The following morning he was still consumed by the dream. He woke up in a cold sweat, a strange metallic taste in his mouth. He thought it must have been
the blueberries he had eaten just before going to bed and gulped down the glass of water he had placed by the bed. The man in his dream had had a familiar face – so familiar that August felt he ought to have recognised him. No doubt he had met this stranger back in the days when he had still lived around other people. What an odd sight the man had been: he had been wearing heavy, old-fashioned clothes and he was standing by himself on the platform of an unfamiliar railway station, which had been painted red, with an old cardboard suitcase at his feet, staring indifferently in the direction from which the train was to arrive. There was no one else on the platform and the station house looked deserted; not a soul peered out at the platform through its empty windows.
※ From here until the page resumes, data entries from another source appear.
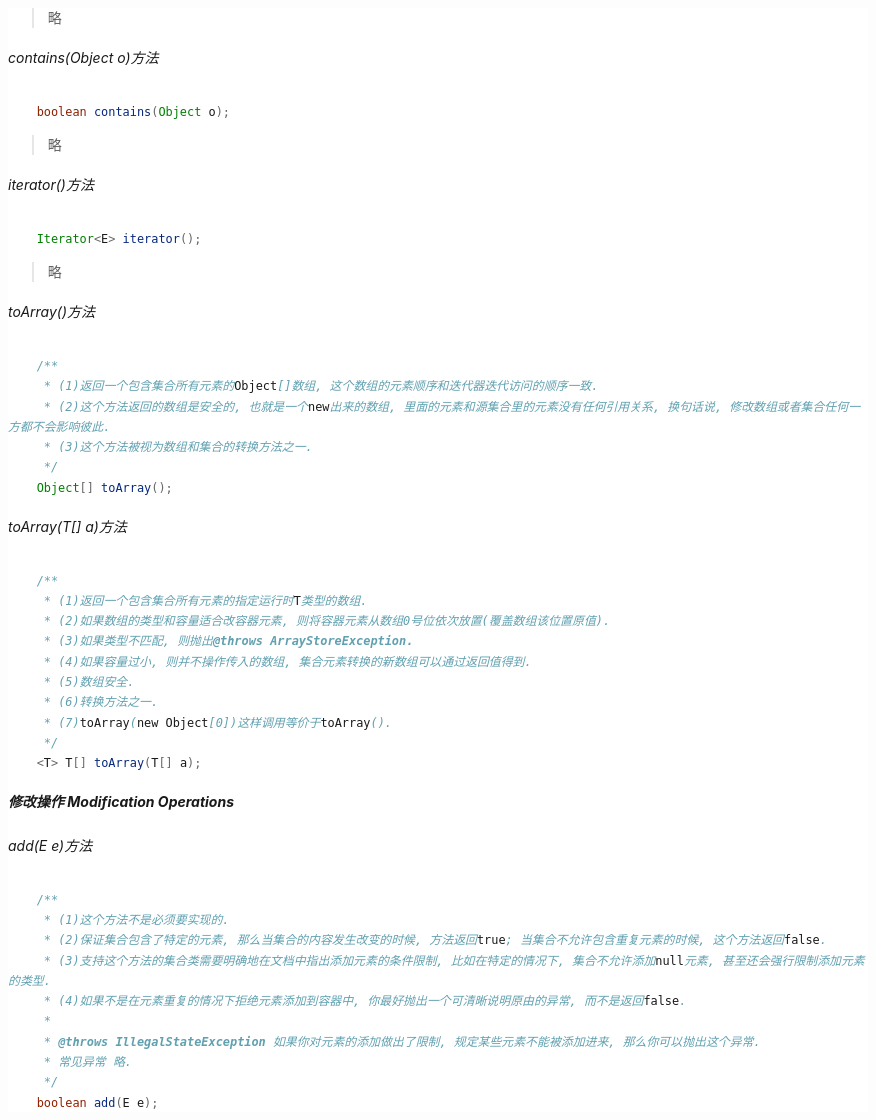 > 略

###### contains(Object o)方法

``` java
    boolean contains(Object o);
```

> 略

###### iterator()方法

``` java
    Iterator<E> iterator();
```

> 略

###### toArray()方法

``` java
    /**
     * (1)返回一个包含集合所有元素的Object[]数组, 这个数组的元素顺序和迭代器迭代访问的顺序一致.
     * (2)这个方法返回的数组是安全的, 也就是一个new出来的数组, 里面的元素和源集合里的元素没有任何引用关系, 换句话说, 修改数组或者集合任何一方都不会影响彼此. 
     * (3)这个方法被视为数组和集合的转换方法之一.
     */
    Object[] toArray();
```

###### toArray(T[] a)方法

``` java
    /**
     * (1)返回一个包含集合所有元素的指定运行时T类型的数组.
     * (2)如果数组的类型和容量适合改容器元素, 则将容器元素从数组0号位依次放置(覆盖数组该位置原值).
     * (3)如果类型不匹配, 则抛出@throws ArrayStoreException.
     * (4)如果容量过小, 则并不操作传入的数组, 集合元素转换的新数组可以通过返回值得到.
     * (5)数组安全.
     * (6)转换方法之一.
     * (7)toArray(new Object[0])这样调用等价于toArray().
     */
    <T> T[] toArray(T[] a);
```

##### 修改操作 Modification Operations

###### add(E e)方法

``` java
    /**
     * (1)这个方法不是必须要实现的.
     * (2)保证集合包含了特定的元素, 那么当集合的内容发生改变的时候, 方法返回true; 当集合不允许包含重复元素的时候, 这个方法返回false.
     * (3)支持这个方法的集合类需要明确地在文档中指出添加元素的条件限制, 比如在特定的情况下, 集合不允许添加null元素, 甚至还会强行限制添加元素的类型.
     * (4)如果不是在元素重复的情况下拒绝元素添加到容器中, 你最好抛出一个可清晰说明原由的异常, 而不是返回false.
     * 
     * @throws IllegalStateException 如果你对元素的添加做出了限制, 规定某些元素不能被添加进来, 那么你可以抛出这个异常.
     * 常见异常 略.
     */
    boolean add(E e);
```
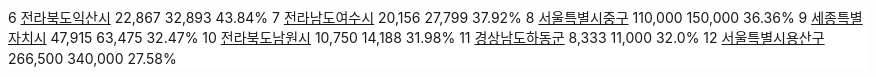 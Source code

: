   <tr class="item">
    <td>6</td>
    <td><a href="/apt/전라북도익산시">전라북도익산시</a></td>
    <td>22,867</td>
    <td>32,893</td>
    <td>43.84%</td>
  </tr>

  <tr class="item">
    <td>7</td>
    <td><a href="/apt/전라남도여수시">전라남도여수시</a></td>
    <td>20,156</td>
    <td>27,799</td>
    <td>37.92%</td>
  </tr>

  <tr class="item">
    <td>8</td>
    <td><a href="/apt/서울특별시중구">서울특별시중구</a></td>
    <td>110,000</td>
    <td>150,000</td>
    <td>36.36%</td>
  </tr>

  <tr class="item">
    <td>9</td>
    <td><a href="/apt/세종특별자치시">세종특별자치시</a></td>
    <td>47,915</td>
    <td>63,475</td>
    <td>32.47%</td>
  </tr>

  <tr class="item">
    <td>10</td>
    <td><a href="/apt/전라북도남원시">전라북도남원시</a></td>
    <td>10,750</td>
    <td>14,188</td>
    <td>31.98%</td>
  </tr>

  <tr class="item">
    <td>11</td>
    <td><a href="/apt/경상남도하동군">경상남도하동군</a></td>
    <td>8,333</td>
    <td>11,000</td>
    <td>32.0%</td>
  </tr>

  <tr class="item">
    <td>12</td>
    <td><a href="/apt/서울특별시용산구">서울특별시용산구</a></td>
    <td>266,500</td>
    <td>340,000</td>
    <td>27.58%</td>
  </tr>
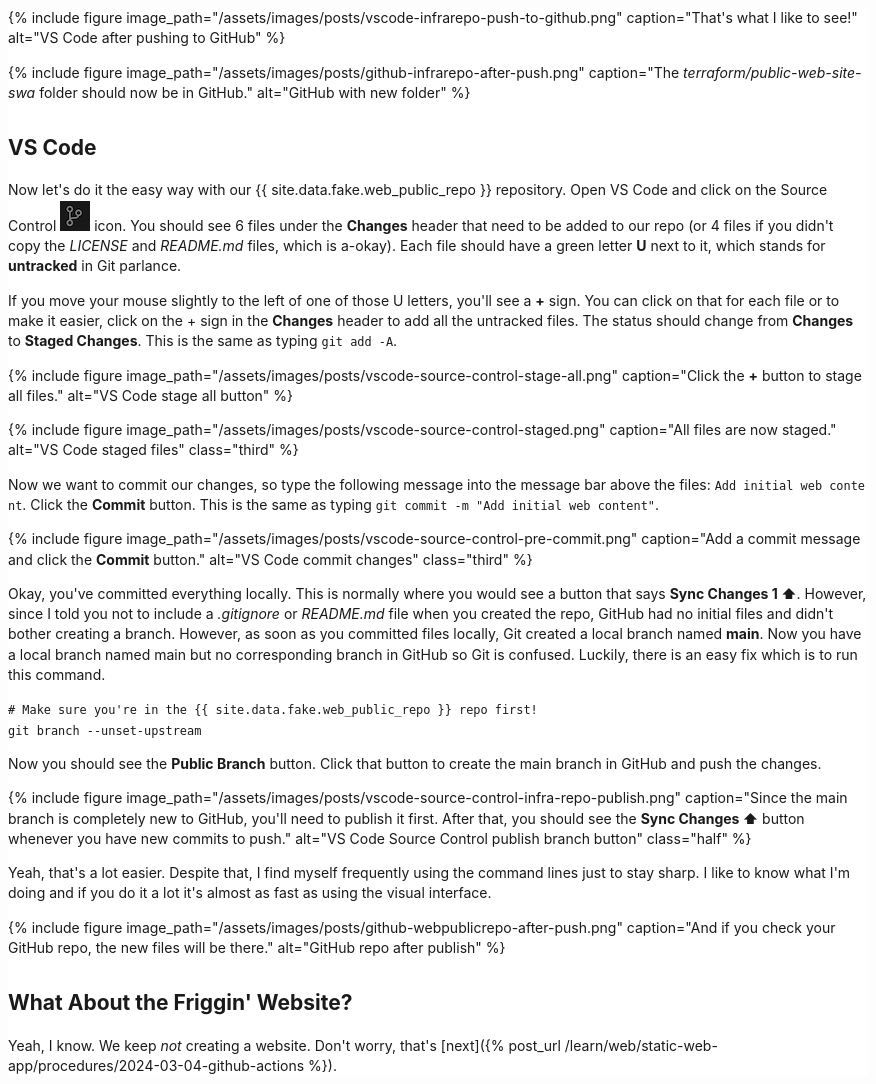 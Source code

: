 {% include figure image_path="/assets/images/posts/vscode-infrarepo-push-to-github.png" caption="That's what I like to see!" alt="VS Code after pushing to GitHub" %}

{% include figure image_path="/assets/images/posts/github-infrarepo-after-push.png" caption="The *terraform/public-web-site-swa* folder should now be in GitHub." alt="GitHub with new folder" %}

## VS Code

Now let's do it the easy way with our {{ site.data.fake.web_public_repo }} repository. Open VS Code and click on the Source Control ![VS Code Source Control icon](/assets/images/posts/vscode-source-control-icon.png) icon. You should see 6 files under the **Changes** header that need to be added to our repo (or 4 files if you didn't copy the *LICENSE* and *README.md* files, which is a-okay). Each file should have a green letter **U** next to it, which stands for **untracked** in Git parlance.

If you move your mouse slightly to the left of one of those U letters, you'll see a **+** sign. You can click on that for each file or to make it easier, click on the + sign in the **Changes** header to add all the untracked files. The status should change from **Changes** to **Staged Changes**. This is the same as typing `git add -A`.

{% include figure image_path="/assets/images/posts/vscode-source-control-stage-all.png" caption="Click the **+** button to stage all files." alt="VS Code stage all button" %}

{% include figure image_path="/assets/images/posts/vscode-source-control-staged.png" caption="All files are now staged." alt="VS Code staged files" class="third" %}

Now we want to commit our changes, so type the following message into the message bar above the files: `Add initial web content`. Click the **Commit** button. This is the same as typing `git commit -m "Add initial web content"`.

{% include figure image_path="/assets/images/posts/vscode-source-control-pre-commit.png" caption="Add a commit message and click the **Commit** button." alt="VS Code commit changes" class="third" %}

Okay, you've committed everything locally. This is normally where you would see a button that says **Sync Changes 1 ⬆**. However, since I told you not to include a *.gitignore* or *README.md* file when you created the repo, GitHub had no initial files and didn't bother creating a branch. However, as soon as you committed files locally, Git created a local branch named **main**. Now you have a local branch named main but no corresponding branch in GitHub so Git is confused. Luckily, there is an easy fix which is to run this command.

``` shell
# Make sure you're in the {{ site.data.fake.web_public_repo }} repo first!
git branch --unset-upstream
```

Now you should see the **Public Branch** button. Click that button to create the main branch in GitHub and push the changes.

{% include figure image_path="/assets/images/posts/vscode-source-control-infra-repo-publish.png" caption="Since the main branch is completely new to GitHub, you'll need to publish it first. After that, you should see the **Sync Changes ⬆** button whenever you have new commits to push." alt="VS Code Source Control publish branch button" class="half" %}

Yeah, that's a lot easier. Despite that, I find myself frequently using the command lines just to stay sharp. I like to know what I'm doing and if you do it a lot it's almost as fast as using the visual interface.

{% include figure image_path="/assets/images/posts/github-webpublicrepo-after-push.png" caption="And if you check your GitHub repo, the new files will be there." alt="GitHub repo after publish" %}

## What About the Friggin' Website?

Yeah, I know. We keep *not* creating a website. Don't worry, that's [next]({% post_url /learn/web/static-web-app/procedures/2024-03-04-github-actions %}). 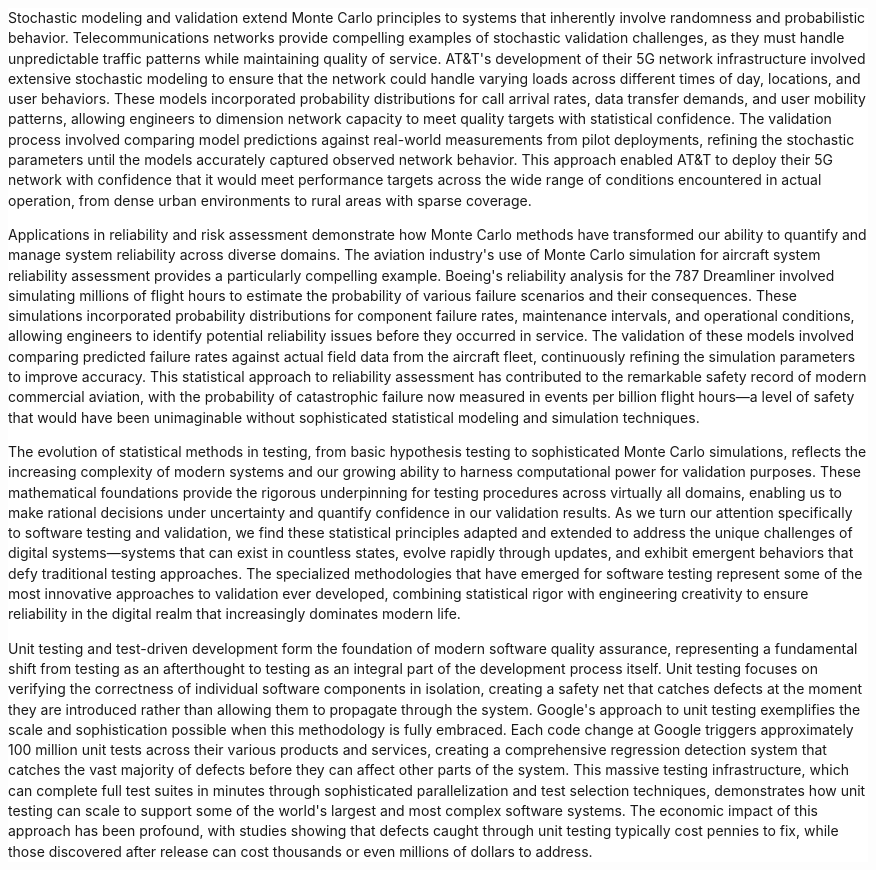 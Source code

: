 Stochastic modeling and validation extend Monte Carlo principles to systems that inherently involve randomness and probabilistic behavior. Telecommunications networks provide compelling examples of stochastic validation challenges, as they must handle unpredictable traffic patterns while maintaining quality of service. AT&T's development of their 5G network infrastructure involved extensive stochastic modeling to ensure that the network could handle varying loads across different times of day, locations, and user behaviors. These models incorporated probability distributions for call arrival rates, data transfer demands, and user mobility patterns, allowing engineers to dimension network capacity to meet quality targets with statistical confidence. The validation process involved comparing model predictions against real-world measurements from pilot deployments, refining the stochastic parameters until the models accurately captured observed network behavior. This approach enabled AT&T to deploy their 5G network with confidence that it would meet performance targets across the wide range of conditions encountered in actual operation, from dense urban environments to rural areas with sparse coverage.

Applications in reliability and risk assessment demonstrate how Monte Carlo methods have transformed our ability to quantify and manage system reliability across diverse domains. The aviation industry's use of Monte Carlo simulation for aircraft system reliability assessment provides a particularly compelling example. Boeing's reliability analysis for the 787 Dreamliner involved simulating millions of flight hours to estimate the probability of various failure scenarios and their consequences. These simulations incorporated probability distributions for component failure rates, maintenance intervals, and operational conditions, allowing engineers to identify potential reliability issues before they occurred in service. The validation of these models involved comparing predicted failure rates against actual field data from the aircraft fleet, continuously refining the simulation parameters to improve accuracy. This statistical approach to reliability assessment has contributed to the remarkable safety record of modern commercial aviation, with the probability of catastrophic failure now measured in events per billion flight hours—a level of safety that would have been unimaginable without sophisticated statistical modeling and simulation techniques.

The evolution of statistical methods in testing, from basic hypothesis testing to sophisticated Monte Carlo simulations, reflects the increasing complexity of modern systems and our growing ability to harness computational power for validation purposes. These mathematical foundations provide the rigorous underpinning for testing procedures across virtually all domains, enabling us to make rational decisions under uncertainty and quantify confidence in our validation results. As we turn our attention specifically to software testing and validation, we find these statistical principles adapted and extended to address the unique challenges of digital systems—systems that can exist in countless states, evolve rapidly through updates, and exhibit emergent behaviors that defy traditional testing approaches. The specialized methodologies that have emerged for software testing represent some of the most innovative approaches to validation ever developed, combining statistical rigor with engineering creativity to ensure reliability in the digital realm that increasingly dominates modern life.

Unit testing and test-driven development form the foundation of modern software quality assurance, representing a fundamental shift from testing as an afterthought to testing as an integral part of the development process itself. Unit testing focuses on verifying the correctness of individual software components in isolation, creating a safety net that catches defects at the moment they are introduced rather than allowing them to propagate through the system. Google's approach to unit testing exemplifies the scale and sophistication possible when this methodology is fully embraced. Each code change at Google triggers approximately 100 million unit tests across their various products and services, creating a comprehensive regression detection system that catches the vast majority of defects before they can affect other parts of the system. This massive testing infrastructure, which can complete full test suites in minutes through sophisticated parallelization and test selection techniques, demonstrates how unit testing can scale to support some of the world's largest and most complex software systems. The economic impact of this approach has been profound, with studies showing that defects caught through unit testing typically cost pennies to fix, while those discovered after release can cost thousands or even millions of dollars to address.
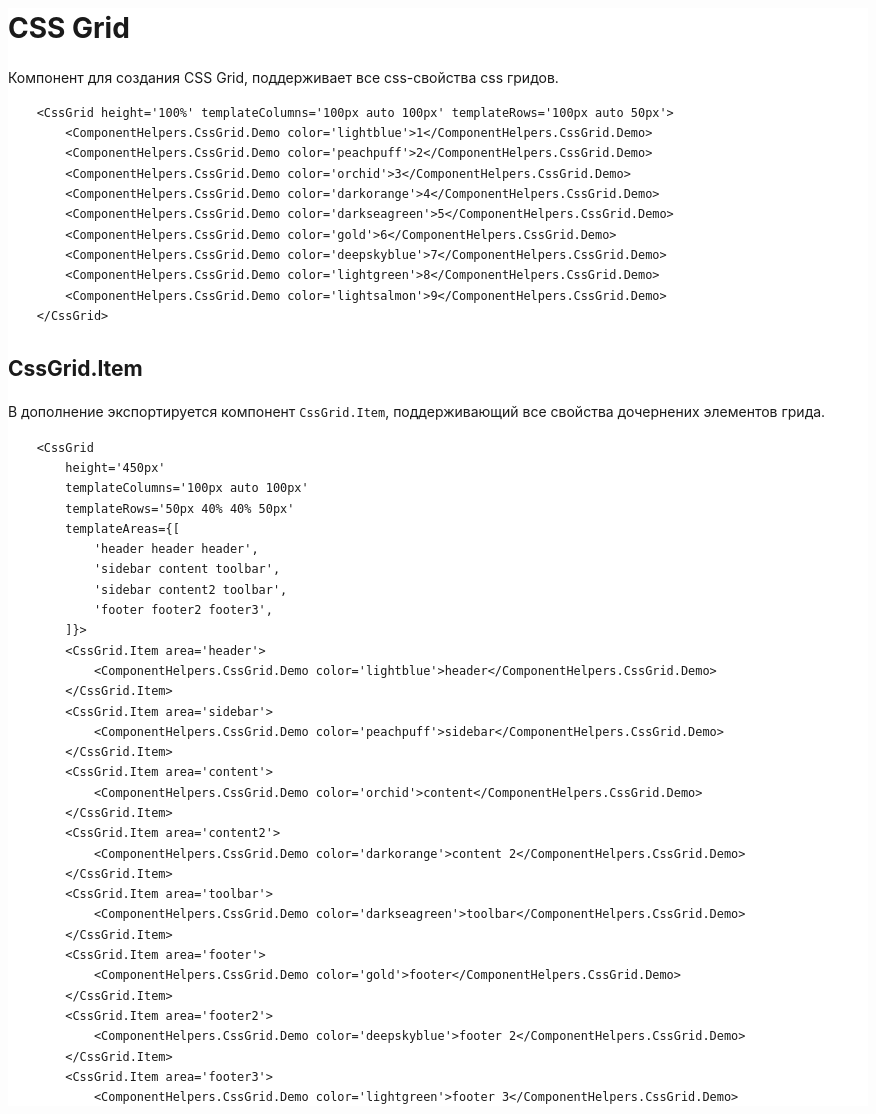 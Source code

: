 
# CSS Grid

Компонент для создания CSS Grid, поддерживает все css-свойства css гридов.



```
    <CssGrid height='100%' templateColumns='100px auto 100px' templateRows='100px auto 50px'>
        <ComponentHelpers.CssGrid.Demo color='lightblue'>1</ComponentHelpers.CssGrid.Demo>
        <ComponentHelpers.CssGrid.Demo color='peachpuff'>2</ComponentHelpers.CssGrid.Demo>
        <ComponentHelpers.CssGrid.Demo color='orchid'>3</ComponentHelpers.CssGrid.Demo>
        <ComponentHelpers.CssGrid.Demo color='darkorange'>4</ComponentHelpers.CssGrid.Demo>
        <ComponentHelpers.CssGrid.Demo color='darkseagreen'>5</ComponentHelpers.CssGrid.Demo>
        <ComponentHelpers.CssGrid.Demo color='gold'>6</ComponentHelpers.CssGrid.Demo>
        <ComponentHelpers.CssGrid.Demo color='deepskyblue'>7</ComponentHelpers.CssGrid.Demo>
        <ComponentHelpers.CssGrid.Demo color='lightgreen'>8</ComponentHelpers.CssGrid.Demo>
        <ComponentHelpers.CssGrid.Demo color='lightsalmon'>9</ComponentHelpers.CssGrid.Demo>
    </CssGrid>
```

## CssGrid.Item

В дополнение экспортируется компонент `CssGrid.Item`, поддерживающий все свойства дочернених элементов грида.

```
    <CssGrid
        height='450px'
        templateColumns='100px auto 100px'
        templateRows='50px 40% 40% 50px'
        templateAreas={[
            'header header header',
            'sidebar content toolbar',
            'sidebar content2 toolbar',
            'footer footer2 footer3',
        ]}>
        <CssGrid.Item area='header'>
            <ComponentHelpers.CssGrid.Demo color='lightblue'>header</ComponentHelpers.CssGrid.Demo>
        </CssGrid.Item>
        <CssGrid.Item area='sidebar'>
            <ComponentHelpers.CssGrid.Demo color='peachpuff'>sidebar</ComponentHelpers.CssGrid.Demo>
        </CssGrid.Item>
        <CssGrid.Item area='content'>
            <ComponentHelpers.CssGrid.Demo color='orchid'>content</ComponentHelpers.CssGrid.Demo>
        </CssGrid.Item>
        <CssGrid.Item area='content2'>
            <ComponentHelpers.CssGrid.Demo color='darkorange'>content 2</ComponentHelpers.CssGrid.Demo>
        </CssGrid.Item>
        <CssGrid.Item area='toolbar'>
            <ComponentHelpers.CssGrid.Demo color='darkseagreen'>toolbar</ComponentHelpers.CssGrid.Demo>
        </CssGrid.Item>
        <CssGrid.Item area='footer'>
            <ComponentHelpers.CssGrid.Demo color='gold'>footer</ComponentHelpers.CssGrid.Demo>
        </CssGrid.Item>
        <CssGrid.Item area='footer2'>
            <ComponentHelpers.CssGrid.Demo color='deepskyblue'>footer 2</ComponentHelpers.CssGrid.Demo>
        </CssGrid.Item>
        <CssGrid.Item area='footer3'>
            <ComponentHelpers.CssGrid.Demo color='lightgreen'>footer 3</ComponentHelpers.CssGrid.Demo>
```
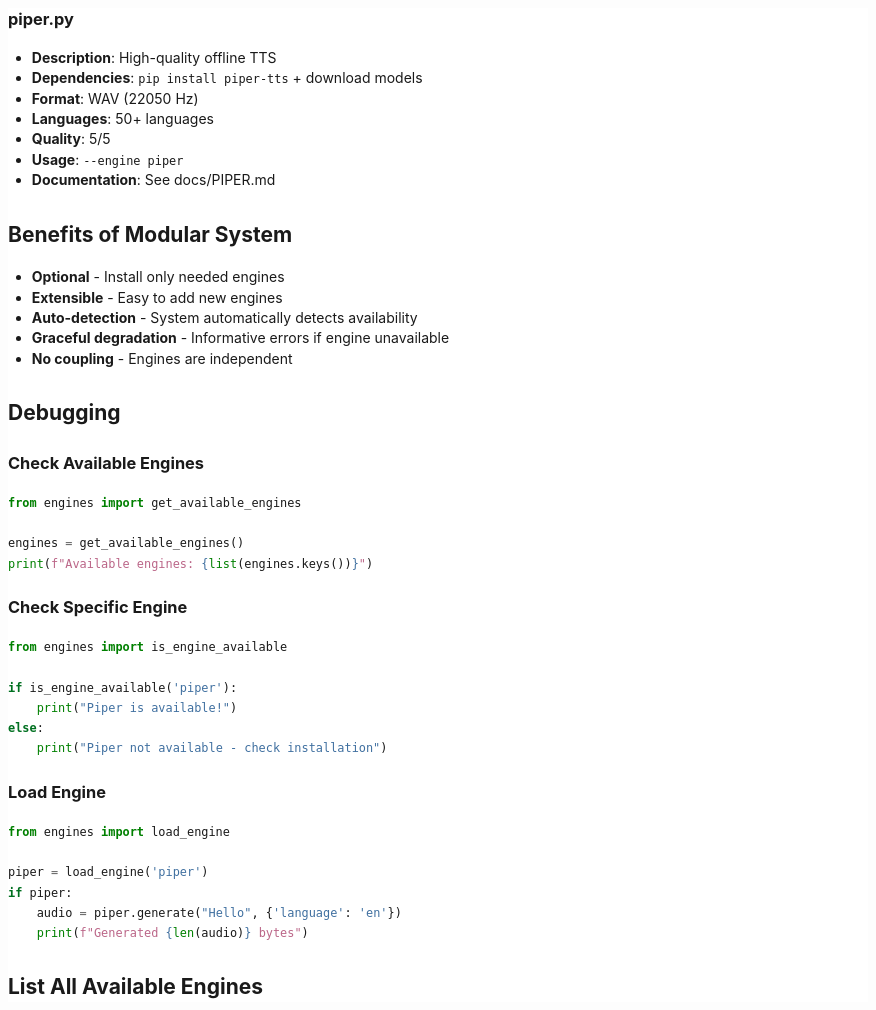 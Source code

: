 ### piper.py
- **Description**: High-quality offline TTS
- **Dependencies**: `pip install piper-tts` + download models
- **Format**: WAV (22050 Hz)
- **Languages**: 50+ languages
- **Quality**: 5/5
- **Usage**: `--engine piper`
- **Documentation**: See docs/PIPER.md

## Benefits of Modular System

- **Optional** - Install only needed engines
- **Extensible** - Easy to add new engines
- **Auto-detection** - System automatically detects availability
- **Graceful degradation** - Informative errors if engine unavailable
- **No coupling** - Engines are independent

## Debugging

### Check Available Engines

```python
from engines import get_available_engines

engines = get_available_engines()
print(f"Available engines: {list(engines.keys())}")
```

### Check Specific Engine

```python
from engines import is_engine_available

if is_engine_available('piper'):
    print("Piper is available!")
else:
    print("Piper not available - check installation")
```

### Load Engine

```python
from engines import load_engine

piper = load_engine('piper')
if piper:
    audio = piper.generate("Hello", {'language': 'en'})
    print(f"Generated {len(audio)} bytes")
```

## List All Available Engines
To put the dream behind him August first opened the window. The light and fragrance of summer flooded in. Birds busied themselves in the apple trees in the garden and a gentle breeze fanned the thin white curtains. After a breakfast of bread, porridge and blueberries August hurried down to the shore and into his boat, with its strong smell of tar, where he had left his fishing equipment the night before. He swiftly pushed the boat out on to the water and headed off towards the open lake, as calm as a mirror and draped with floating wisps of mist. The gleaming sun had already risen above the treetops on the nearby island. After rowing for a while August removed his jacket and rolled his shirt sleeves up to his elbows. He steered the bow of the boat into a patch of rushes where he had set two fish traps. The first was empty, but as August lifted the second one, he could feel by its weight that here was a catch. He balanced a lever on the edge of the boat and wrenched at it, but the trap was so heavy that he was afraid the boat might start taking on water. He stood up, assumed a sturdy haunched position and grabbed the lever with both hands. The trap bounced and finally rose out of the water in a shower of sparkling droplets. August saw two sturdy, thrashing pikes; two broad, shining backs.